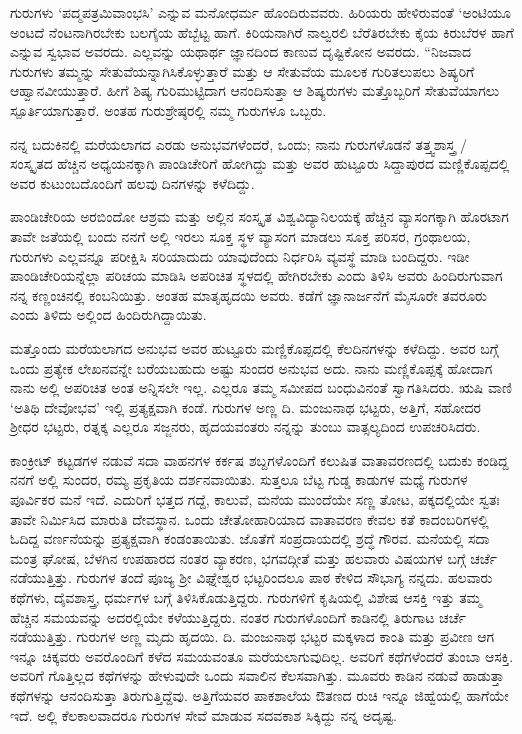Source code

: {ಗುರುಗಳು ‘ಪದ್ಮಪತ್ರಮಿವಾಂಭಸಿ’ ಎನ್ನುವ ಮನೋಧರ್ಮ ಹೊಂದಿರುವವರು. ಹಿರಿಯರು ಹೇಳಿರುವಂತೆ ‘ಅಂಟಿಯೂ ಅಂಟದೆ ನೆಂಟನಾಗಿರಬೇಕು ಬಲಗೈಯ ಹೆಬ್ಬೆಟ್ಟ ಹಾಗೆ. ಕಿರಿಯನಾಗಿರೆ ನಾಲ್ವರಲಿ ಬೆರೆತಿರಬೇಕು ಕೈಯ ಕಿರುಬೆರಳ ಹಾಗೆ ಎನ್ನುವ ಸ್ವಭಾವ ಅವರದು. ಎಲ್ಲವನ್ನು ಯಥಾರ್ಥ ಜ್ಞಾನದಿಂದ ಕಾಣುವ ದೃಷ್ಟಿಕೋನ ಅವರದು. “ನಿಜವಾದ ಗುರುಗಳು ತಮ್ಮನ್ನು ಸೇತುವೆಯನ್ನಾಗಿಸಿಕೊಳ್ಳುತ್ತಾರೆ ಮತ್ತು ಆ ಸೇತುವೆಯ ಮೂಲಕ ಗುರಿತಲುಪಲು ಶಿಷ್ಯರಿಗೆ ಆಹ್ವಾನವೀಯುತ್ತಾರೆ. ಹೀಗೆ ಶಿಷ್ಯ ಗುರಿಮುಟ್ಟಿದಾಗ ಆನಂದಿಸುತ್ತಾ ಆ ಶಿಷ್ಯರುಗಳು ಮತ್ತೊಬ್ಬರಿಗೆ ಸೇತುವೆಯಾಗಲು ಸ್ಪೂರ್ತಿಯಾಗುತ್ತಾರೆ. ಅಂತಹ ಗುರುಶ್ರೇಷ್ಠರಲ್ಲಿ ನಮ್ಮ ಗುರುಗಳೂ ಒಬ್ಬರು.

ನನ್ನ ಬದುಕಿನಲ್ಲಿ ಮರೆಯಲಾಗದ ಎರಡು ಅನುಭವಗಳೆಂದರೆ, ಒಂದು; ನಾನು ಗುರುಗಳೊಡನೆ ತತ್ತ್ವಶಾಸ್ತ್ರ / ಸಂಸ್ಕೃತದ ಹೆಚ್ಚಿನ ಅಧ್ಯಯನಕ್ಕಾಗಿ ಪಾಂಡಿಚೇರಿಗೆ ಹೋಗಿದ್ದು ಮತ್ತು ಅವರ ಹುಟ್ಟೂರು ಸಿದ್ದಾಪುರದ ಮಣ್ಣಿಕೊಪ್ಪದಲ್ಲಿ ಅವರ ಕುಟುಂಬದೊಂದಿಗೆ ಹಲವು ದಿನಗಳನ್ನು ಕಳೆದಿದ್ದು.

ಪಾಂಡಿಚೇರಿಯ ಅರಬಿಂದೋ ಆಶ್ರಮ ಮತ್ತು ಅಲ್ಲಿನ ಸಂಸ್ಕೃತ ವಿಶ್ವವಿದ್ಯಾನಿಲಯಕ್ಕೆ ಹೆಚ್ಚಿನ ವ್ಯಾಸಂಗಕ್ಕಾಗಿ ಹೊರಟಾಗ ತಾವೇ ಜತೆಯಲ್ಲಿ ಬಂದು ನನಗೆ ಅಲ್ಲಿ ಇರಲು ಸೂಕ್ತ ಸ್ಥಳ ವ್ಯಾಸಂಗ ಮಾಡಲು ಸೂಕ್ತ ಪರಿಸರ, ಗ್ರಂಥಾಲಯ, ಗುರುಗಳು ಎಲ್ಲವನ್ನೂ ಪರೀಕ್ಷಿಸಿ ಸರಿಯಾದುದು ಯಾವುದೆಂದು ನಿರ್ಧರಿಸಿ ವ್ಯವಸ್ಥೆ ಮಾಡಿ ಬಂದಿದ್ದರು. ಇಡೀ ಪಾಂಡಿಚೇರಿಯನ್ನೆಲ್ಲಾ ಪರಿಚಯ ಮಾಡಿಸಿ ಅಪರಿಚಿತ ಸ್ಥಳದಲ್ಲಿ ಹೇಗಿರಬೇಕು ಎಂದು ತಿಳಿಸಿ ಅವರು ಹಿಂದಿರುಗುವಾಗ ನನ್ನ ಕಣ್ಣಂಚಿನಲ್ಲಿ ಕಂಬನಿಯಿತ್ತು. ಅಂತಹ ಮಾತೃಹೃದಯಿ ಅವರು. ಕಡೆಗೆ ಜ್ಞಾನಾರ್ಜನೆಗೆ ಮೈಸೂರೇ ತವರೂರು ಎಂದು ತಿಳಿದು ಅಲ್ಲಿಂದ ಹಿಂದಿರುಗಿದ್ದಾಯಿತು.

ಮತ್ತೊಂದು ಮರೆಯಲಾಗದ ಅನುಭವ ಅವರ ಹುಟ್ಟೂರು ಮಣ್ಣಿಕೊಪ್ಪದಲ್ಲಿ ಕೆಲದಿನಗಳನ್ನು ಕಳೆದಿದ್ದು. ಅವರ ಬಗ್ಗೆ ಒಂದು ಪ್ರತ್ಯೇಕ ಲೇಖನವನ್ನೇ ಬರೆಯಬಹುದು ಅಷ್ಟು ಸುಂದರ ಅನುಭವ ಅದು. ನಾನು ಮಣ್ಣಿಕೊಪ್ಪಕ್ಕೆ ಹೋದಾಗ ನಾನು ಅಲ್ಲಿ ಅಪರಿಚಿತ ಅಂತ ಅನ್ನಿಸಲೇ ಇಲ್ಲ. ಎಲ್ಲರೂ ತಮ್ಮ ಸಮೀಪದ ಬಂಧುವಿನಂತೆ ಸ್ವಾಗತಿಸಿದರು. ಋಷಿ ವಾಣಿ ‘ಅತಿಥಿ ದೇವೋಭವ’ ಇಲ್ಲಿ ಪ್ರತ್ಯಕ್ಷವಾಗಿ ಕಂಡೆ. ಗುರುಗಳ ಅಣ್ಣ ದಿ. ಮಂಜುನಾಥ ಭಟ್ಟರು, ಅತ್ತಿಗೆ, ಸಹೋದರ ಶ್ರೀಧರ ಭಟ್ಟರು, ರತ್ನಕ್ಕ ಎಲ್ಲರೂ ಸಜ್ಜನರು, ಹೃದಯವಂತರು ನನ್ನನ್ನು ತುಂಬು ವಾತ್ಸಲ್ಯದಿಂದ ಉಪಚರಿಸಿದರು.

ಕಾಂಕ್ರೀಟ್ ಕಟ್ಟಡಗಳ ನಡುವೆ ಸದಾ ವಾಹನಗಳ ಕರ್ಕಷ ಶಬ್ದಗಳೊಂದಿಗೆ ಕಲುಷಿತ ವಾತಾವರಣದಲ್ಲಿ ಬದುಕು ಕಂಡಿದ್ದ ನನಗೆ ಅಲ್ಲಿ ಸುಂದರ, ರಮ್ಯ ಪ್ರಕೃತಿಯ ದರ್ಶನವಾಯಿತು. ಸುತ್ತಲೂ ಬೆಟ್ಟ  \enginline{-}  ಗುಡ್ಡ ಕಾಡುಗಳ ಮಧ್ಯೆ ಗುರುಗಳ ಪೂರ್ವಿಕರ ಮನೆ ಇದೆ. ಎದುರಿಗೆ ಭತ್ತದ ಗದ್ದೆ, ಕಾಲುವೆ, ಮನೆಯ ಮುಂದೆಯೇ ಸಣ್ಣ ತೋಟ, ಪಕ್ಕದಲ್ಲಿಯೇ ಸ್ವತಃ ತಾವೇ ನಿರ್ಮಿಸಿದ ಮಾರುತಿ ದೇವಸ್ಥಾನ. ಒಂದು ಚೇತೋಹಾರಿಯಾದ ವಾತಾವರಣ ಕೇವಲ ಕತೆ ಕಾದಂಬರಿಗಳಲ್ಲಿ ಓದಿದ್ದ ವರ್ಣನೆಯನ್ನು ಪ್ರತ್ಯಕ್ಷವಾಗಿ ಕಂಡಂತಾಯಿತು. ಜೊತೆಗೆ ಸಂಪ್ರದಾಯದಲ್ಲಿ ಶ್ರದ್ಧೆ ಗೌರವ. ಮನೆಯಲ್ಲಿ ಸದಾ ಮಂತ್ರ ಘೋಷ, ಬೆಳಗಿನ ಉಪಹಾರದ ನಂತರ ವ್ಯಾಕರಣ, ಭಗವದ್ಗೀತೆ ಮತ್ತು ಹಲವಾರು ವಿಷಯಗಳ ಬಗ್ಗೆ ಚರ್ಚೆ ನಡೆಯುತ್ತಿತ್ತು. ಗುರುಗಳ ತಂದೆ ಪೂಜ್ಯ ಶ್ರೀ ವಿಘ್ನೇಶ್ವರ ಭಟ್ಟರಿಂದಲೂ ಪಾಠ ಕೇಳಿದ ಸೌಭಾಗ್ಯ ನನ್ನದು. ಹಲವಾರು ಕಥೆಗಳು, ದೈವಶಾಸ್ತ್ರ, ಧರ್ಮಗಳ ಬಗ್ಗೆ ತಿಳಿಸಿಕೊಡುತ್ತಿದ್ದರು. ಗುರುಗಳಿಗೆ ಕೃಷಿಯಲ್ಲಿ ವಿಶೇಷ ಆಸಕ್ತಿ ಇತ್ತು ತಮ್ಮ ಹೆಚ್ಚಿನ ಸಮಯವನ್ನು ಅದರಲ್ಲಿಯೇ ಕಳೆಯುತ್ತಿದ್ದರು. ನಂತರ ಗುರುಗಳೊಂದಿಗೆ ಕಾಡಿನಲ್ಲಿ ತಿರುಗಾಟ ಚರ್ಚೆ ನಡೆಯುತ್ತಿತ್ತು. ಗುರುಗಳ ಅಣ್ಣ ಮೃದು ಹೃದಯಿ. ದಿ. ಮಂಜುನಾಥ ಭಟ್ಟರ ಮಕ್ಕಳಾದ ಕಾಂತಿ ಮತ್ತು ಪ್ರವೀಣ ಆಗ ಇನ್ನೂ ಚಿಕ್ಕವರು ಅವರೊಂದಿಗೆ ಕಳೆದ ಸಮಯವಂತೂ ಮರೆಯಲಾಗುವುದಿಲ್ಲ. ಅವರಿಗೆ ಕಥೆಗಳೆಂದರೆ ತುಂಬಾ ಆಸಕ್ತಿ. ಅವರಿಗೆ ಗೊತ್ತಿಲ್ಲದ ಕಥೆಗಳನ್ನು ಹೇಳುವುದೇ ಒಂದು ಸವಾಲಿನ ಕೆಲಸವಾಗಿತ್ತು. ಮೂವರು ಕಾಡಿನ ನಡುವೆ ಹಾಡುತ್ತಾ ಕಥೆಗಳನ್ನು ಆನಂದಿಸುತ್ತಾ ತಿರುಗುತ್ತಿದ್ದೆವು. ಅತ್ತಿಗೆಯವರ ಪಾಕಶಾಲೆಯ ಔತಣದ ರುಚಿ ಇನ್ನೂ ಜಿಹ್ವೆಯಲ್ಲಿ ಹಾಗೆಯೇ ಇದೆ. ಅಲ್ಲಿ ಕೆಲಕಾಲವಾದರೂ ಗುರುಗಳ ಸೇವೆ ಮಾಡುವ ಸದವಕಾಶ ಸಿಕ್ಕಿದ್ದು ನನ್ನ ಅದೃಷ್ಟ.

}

==

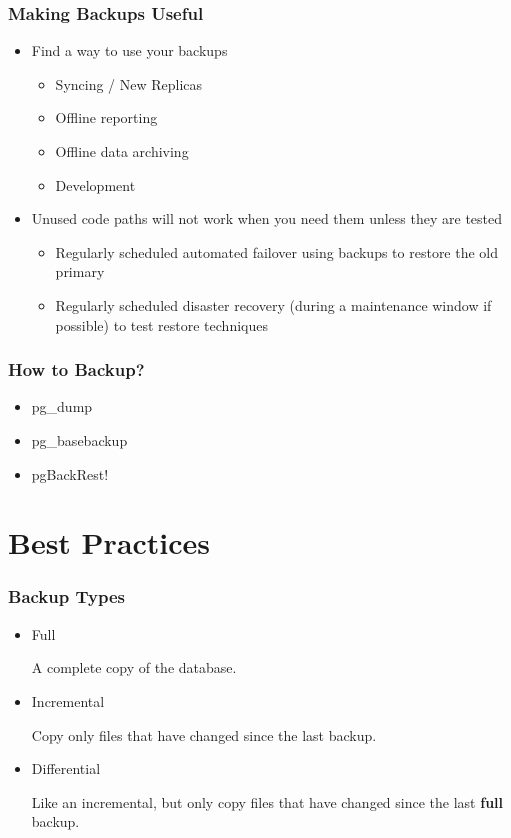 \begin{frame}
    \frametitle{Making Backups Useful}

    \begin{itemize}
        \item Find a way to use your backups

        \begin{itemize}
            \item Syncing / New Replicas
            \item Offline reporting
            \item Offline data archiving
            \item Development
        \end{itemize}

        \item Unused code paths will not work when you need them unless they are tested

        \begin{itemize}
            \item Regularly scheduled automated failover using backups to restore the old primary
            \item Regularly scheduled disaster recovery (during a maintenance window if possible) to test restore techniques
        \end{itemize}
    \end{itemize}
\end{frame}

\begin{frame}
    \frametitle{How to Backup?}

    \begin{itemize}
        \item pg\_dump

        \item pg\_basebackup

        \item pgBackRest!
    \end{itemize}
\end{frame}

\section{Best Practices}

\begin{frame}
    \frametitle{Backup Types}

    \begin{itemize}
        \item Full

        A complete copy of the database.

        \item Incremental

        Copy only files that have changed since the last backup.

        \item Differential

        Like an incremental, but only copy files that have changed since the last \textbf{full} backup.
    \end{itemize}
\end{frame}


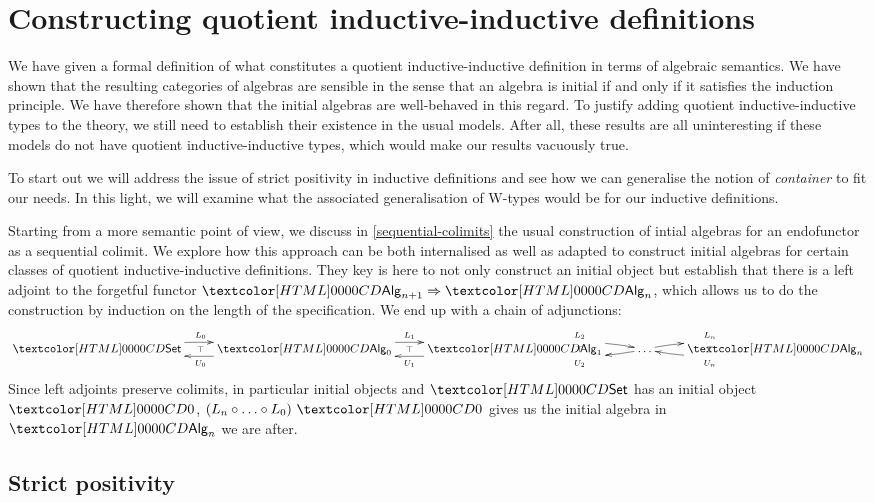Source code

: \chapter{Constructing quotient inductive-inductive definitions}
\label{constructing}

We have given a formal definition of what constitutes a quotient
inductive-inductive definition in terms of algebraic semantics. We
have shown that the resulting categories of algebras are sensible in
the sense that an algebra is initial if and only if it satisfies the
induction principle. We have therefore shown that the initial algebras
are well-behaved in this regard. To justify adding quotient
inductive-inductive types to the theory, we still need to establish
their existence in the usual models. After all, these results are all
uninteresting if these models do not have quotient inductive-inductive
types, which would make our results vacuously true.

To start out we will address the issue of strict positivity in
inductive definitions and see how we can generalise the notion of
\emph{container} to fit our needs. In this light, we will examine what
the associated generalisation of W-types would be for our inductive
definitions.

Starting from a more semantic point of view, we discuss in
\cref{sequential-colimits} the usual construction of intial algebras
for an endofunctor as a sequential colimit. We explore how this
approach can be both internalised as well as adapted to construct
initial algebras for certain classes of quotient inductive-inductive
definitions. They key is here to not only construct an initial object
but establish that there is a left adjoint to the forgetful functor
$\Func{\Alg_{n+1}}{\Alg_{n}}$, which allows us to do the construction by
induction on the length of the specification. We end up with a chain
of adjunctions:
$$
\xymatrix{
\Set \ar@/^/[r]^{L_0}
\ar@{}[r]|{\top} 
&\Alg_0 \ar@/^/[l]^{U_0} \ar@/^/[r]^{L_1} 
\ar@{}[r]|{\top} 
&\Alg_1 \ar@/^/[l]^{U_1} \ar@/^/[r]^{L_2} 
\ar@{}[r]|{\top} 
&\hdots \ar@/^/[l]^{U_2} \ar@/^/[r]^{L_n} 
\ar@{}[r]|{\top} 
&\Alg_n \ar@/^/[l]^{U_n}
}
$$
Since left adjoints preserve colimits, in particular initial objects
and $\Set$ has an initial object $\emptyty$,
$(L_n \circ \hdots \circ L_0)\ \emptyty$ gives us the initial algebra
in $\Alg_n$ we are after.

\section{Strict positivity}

YOUR ASSIGNMENT: In the entries above, find every line with the word "will" and list it.

RESULT FOR THIS TASK:
        \item Unused code paths will not work when you need them unless they are tested
To start out we will address the issue of strict positivity in
\emph{container} to fit our needs. In this light, we will examine what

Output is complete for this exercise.